**WHAT IS BEING ASKED**
Please count how many lines below contain the word "documentclass" and give nothing but that figure.

Dataset entries:
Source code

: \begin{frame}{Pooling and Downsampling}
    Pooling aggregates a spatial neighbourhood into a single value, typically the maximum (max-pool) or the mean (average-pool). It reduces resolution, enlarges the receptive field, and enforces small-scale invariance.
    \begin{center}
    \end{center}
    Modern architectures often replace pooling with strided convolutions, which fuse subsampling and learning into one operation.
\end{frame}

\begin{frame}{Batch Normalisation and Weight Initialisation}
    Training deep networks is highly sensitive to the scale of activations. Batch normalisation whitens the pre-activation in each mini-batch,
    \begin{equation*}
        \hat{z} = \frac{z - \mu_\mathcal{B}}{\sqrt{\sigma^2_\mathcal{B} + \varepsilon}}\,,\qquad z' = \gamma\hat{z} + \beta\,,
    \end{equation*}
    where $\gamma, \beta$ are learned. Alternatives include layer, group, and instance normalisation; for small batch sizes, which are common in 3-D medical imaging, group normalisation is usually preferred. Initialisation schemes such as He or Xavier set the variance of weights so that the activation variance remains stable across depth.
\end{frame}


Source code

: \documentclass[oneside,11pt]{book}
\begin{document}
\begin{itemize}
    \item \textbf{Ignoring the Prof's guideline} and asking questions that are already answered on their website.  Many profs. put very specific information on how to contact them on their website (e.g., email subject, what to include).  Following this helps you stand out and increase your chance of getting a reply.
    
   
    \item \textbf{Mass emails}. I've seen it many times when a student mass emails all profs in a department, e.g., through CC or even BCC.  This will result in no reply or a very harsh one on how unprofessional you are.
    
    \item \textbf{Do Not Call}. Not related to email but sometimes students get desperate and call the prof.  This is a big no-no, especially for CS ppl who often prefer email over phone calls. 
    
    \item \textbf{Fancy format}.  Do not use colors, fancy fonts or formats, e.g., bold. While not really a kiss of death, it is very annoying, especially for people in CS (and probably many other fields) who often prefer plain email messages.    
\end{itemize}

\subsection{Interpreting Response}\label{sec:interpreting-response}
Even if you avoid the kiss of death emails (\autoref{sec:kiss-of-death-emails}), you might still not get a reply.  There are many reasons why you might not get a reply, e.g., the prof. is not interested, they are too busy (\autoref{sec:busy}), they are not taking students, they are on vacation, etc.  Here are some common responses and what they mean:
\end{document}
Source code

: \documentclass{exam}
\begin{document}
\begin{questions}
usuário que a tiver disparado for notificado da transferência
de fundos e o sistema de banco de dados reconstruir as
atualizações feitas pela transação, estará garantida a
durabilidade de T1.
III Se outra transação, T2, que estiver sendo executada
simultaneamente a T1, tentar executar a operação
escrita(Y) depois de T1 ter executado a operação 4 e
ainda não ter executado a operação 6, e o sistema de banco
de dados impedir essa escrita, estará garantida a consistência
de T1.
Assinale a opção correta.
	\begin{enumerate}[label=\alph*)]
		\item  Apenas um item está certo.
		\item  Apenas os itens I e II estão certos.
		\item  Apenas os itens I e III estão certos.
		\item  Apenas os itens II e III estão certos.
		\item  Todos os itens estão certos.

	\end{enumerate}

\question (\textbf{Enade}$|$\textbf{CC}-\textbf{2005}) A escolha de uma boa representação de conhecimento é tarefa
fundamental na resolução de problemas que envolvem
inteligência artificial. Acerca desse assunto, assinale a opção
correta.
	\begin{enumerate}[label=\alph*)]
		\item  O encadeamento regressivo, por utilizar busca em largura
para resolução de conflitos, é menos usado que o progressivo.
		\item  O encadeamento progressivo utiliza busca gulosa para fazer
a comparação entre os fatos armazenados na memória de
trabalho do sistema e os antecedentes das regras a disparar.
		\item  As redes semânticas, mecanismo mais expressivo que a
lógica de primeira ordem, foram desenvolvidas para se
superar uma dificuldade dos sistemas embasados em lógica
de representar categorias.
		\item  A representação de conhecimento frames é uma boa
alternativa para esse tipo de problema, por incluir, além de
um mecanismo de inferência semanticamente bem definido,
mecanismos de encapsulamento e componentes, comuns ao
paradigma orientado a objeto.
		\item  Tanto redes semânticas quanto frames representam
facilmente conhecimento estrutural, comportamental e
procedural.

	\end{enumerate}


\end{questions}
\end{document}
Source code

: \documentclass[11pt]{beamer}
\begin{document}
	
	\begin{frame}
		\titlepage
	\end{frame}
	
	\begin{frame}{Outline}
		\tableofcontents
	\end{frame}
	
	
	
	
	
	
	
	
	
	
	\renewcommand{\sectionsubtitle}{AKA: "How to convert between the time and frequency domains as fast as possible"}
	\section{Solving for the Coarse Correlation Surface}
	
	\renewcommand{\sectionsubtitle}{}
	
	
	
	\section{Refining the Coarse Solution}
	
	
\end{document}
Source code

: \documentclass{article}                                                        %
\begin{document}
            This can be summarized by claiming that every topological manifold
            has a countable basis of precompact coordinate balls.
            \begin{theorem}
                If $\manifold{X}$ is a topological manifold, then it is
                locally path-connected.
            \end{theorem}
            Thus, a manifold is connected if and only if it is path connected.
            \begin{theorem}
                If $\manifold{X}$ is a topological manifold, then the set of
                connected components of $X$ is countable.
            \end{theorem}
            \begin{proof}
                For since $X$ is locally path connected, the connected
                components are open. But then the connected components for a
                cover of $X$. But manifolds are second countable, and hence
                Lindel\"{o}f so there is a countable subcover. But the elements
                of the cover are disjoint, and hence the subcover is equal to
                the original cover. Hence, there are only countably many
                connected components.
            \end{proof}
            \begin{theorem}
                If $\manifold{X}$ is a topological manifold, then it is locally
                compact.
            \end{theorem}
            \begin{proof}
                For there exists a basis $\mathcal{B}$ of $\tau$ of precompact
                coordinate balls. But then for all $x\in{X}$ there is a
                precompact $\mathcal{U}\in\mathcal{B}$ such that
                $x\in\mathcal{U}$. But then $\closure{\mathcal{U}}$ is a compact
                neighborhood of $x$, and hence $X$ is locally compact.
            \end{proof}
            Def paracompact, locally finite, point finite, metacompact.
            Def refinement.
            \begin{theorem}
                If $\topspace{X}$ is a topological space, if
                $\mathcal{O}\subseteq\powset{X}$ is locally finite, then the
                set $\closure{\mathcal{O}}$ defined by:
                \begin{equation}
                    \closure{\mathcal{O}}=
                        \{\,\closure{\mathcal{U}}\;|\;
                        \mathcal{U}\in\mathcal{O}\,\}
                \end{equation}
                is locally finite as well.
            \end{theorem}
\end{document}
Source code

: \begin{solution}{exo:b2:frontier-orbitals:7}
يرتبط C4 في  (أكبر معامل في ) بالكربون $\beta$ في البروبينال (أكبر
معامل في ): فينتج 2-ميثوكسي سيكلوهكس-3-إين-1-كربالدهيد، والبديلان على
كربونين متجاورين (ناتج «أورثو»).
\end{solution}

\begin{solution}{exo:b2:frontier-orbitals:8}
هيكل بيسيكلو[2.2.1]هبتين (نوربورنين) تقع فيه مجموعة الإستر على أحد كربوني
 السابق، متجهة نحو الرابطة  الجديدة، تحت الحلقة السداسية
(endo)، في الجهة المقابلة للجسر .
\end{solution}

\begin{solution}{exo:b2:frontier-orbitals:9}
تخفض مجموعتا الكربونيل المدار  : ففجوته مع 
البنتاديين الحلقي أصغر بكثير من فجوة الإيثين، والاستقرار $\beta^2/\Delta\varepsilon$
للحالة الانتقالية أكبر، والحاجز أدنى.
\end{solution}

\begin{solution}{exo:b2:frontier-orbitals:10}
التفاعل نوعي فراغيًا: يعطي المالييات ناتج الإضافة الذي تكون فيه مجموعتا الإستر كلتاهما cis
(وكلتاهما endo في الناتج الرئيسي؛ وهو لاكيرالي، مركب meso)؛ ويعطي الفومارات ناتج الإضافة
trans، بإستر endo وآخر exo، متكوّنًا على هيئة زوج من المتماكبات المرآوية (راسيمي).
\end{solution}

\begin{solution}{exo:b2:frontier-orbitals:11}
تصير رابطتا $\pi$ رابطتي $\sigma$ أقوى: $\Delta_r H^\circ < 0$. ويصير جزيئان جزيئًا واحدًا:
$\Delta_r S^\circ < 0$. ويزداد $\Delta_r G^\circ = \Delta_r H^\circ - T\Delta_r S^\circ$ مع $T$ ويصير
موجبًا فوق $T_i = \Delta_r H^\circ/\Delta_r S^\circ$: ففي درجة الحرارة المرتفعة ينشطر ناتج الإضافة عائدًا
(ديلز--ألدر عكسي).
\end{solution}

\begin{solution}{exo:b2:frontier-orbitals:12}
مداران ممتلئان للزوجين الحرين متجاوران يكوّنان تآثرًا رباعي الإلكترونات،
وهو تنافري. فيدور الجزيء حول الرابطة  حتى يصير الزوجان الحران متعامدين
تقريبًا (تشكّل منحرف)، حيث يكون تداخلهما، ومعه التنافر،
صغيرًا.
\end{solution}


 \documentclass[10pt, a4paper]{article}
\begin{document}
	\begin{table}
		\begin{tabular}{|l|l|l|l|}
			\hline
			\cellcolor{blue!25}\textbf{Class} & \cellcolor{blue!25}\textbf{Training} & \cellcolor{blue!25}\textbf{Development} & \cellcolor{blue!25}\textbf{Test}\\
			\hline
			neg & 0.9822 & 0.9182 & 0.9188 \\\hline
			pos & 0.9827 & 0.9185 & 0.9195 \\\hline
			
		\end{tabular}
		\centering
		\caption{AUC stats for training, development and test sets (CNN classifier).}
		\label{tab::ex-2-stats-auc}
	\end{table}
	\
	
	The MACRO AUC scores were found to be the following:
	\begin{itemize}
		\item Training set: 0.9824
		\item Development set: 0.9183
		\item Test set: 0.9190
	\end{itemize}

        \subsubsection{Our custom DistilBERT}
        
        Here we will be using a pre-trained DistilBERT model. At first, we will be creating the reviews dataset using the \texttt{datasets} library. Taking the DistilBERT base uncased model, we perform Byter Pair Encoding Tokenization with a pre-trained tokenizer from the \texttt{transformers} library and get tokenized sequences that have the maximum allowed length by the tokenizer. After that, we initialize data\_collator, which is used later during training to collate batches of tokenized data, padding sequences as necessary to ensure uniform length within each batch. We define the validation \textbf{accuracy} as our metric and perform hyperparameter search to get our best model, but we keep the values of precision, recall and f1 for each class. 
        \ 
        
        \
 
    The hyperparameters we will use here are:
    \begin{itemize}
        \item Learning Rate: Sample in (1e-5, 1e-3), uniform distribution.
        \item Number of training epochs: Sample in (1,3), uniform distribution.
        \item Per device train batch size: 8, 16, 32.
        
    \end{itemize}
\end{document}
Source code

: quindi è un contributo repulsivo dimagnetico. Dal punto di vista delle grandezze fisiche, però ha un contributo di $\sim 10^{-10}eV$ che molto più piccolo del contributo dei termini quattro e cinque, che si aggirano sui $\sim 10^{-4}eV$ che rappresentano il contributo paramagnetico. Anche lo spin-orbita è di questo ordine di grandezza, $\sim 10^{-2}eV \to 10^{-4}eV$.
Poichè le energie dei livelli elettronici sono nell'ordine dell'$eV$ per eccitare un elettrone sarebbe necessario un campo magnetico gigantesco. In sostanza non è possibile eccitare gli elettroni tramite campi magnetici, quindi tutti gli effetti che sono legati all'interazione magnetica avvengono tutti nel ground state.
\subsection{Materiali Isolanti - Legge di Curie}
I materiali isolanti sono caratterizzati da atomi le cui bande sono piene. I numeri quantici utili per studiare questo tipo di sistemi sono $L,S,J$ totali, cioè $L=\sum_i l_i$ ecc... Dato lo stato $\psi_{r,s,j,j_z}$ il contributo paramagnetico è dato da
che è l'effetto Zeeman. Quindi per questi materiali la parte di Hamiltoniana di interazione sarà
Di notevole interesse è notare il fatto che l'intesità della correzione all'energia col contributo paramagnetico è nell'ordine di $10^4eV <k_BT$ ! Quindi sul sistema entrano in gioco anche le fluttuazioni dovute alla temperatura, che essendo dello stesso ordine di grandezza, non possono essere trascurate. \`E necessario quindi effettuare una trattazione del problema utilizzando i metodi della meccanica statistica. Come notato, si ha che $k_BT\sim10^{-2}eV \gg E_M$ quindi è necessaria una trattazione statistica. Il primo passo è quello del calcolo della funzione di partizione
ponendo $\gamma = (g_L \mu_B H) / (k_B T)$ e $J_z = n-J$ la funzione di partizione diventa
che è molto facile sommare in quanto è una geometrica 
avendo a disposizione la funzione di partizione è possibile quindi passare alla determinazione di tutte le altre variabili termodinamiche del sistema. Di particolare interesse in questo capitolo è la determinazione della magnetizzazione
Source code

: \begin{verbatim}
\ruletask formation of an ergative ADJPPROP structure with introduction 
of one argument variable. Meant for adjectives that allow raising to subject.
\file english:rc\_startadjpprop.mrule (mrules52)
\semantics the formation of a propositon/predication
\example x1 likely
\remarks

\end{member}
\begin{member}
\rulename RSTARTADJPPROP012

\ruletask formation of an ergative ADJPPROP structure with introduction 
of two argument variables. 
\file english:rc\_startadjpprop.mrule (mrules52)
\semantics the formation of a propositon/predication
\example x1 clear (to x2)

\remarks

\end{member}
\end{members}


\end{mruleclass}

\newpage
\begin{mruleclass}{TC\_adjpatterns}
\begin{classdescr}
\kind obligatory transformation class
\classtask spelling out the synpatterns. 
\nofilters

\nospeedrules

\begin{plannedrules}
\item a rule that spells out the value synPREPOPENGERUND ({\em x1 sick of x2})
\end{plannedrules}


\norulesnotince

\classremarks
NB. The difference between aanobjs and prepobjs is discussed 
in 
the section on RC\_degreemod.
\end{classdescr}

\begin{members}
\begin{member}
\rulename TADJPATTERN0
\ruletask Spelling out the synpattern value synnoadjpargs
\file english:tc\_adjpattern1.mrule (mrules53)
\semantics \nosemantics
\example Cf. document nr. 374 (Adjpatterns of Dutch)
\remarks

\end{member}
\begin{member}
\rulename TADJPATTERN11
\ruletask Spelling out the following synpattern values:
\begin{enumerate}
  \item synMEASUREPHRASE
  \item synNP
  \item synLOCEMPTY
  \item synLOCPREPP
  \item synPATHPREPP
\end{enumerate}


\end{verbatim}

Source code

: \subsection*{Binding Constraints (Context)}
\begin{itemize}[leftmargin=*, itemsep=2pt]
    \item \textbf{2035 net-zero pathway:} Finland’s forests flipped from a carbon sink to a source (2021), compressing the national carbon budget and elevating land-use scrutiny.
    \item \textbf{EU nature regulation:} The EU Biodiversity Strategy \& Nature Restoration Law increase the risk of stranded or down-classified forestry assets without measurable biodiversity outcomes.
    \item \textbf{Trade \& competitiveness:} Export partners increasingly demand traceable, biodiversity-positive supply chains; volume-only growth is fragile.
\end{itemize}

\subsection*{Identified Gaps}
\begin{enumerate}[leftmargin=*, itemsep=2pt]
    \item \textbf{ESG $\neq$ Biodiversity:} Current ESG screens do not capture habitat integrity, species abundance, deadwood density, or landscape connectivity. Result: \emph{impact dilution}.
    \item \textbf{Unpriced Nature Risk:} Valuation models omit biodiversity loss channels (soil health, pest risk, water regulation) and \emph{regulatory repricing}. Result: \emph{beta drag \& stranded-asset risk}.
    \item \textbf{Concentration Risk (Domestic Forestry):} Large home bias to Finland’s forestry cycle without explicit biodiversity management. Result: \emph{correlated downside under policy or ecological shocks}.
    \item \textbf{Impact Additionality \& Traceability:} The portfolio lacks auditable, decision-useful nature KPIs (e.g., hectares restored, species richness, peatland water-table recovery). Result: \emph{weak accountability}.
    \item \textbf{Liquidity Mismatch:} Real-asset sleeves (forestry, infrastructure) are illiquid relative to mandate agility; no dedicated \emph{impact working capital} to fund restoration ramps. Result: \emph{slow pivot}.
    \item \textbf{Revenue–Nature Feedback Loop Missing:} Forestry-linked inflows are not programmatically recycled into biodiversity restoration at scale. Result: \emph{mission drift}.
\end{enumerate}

**SOLUTION TO THIS PROBLEM**
5